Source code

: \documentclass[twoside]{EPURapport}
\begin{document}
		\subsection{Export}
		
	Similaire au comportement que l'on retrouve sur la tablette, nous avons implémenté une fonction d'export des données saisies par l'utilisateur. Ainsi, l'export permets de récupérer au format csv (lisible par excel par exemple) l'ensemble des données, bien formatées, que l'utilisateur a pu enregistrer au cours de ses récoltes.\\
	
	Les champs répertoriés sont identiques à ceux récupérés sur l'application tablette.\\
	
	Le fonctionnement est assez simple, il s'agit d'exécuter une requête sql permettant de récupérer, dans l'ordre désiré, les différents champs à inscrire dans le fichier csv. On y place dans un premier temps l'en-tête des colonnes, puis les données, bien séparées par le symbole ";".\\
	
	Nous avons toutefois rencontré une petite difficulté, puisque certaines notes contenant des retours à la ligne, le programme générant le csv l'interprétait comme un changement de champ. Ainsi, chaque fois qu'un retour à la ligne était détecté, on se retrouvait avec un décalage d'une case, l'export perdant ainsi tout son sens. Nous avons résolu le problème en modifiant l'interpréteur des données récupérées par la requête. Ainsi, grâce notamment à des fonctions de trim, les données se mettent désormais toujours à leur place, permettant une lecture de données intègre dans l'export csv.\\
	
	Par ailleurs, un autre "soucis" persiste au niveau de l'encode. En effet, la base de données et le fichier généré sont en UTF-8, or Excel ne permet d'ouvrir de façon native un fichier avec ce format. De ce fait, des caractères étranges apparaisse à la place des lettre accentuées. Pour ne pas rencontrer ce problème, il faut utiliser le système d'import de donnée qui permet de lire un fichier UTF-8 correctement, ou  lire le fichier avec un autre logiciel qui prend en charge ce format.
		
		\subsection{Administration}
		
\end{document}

____

- Exercise prompt -
Repeat the whole listing exactly, line for line.

- Your solution -
Source code

: \documentclass[twoside]{EPURapport}
\begin{document}
		\subsection{Export}
		
	Similaire au comportement que l'on retrouve sur la tablette, nous avons implémenté une fonction d'export des données saisies par l'utilisateur. Ainsi, l'export permets de récupérer au format csv (lisible par excel par exemple) l'ensemble des données, bien formatées, que l'utilisateur a pu enregistrer au cours de ses récoltes.\\
	
	Les champs répertoriés sont identiques à ceux récupérés sur l'application tablette.\\
	
	Le fonctionnement est assez simple, il s'agit d'exécuter une requête sql permettant de récupérer, dans l'ordre désiré, les différents champs à inscrire dans le fichier csv. On y place dans un premier temps l'en-tête des colonnes, puis les données, bien séparées par le symbole ";".\\
	
	Nous avons toutefois rencontré une petite difficulté, puisque certaines notes contenant des retours à la ligne, le programme générant le csv l'interprétait comme un changement de champ. Ainsi, chaque fois qu'un retour à la ligne était détecté, on se retrouvait avec un décalage d'une case, l'export perdant ainsi tout son sens. Nous avons résolu le problème en modifiant l'interpréteur des données récupérées par la requête. Ainsi, grâce notamment à des fonctions de trim, les données se mettent désormais toujours à leur place, permettant une lecture de données intègre dans l'export csv.\\
	
	Par ailleurs, un autre "soucis" persiste au niveau de l'encode. En effet, la base de données et le fichier généré sont en UTF-8, or Excel ne permet d'ouvrir de façon native un fichier avec ce format. De ce fait, des caractères étranges apparaisse à la place des lettre accentuées. Pour ne pas rencontrer ce problème, il faut utiliser le système d'import de donnée qui permet de lire un fichier UTF-8 correctement, ou  lire le fichier avec un autre logiciel qui prend en charge ce format.
		
		\subsection{Administration}
		
\end{document}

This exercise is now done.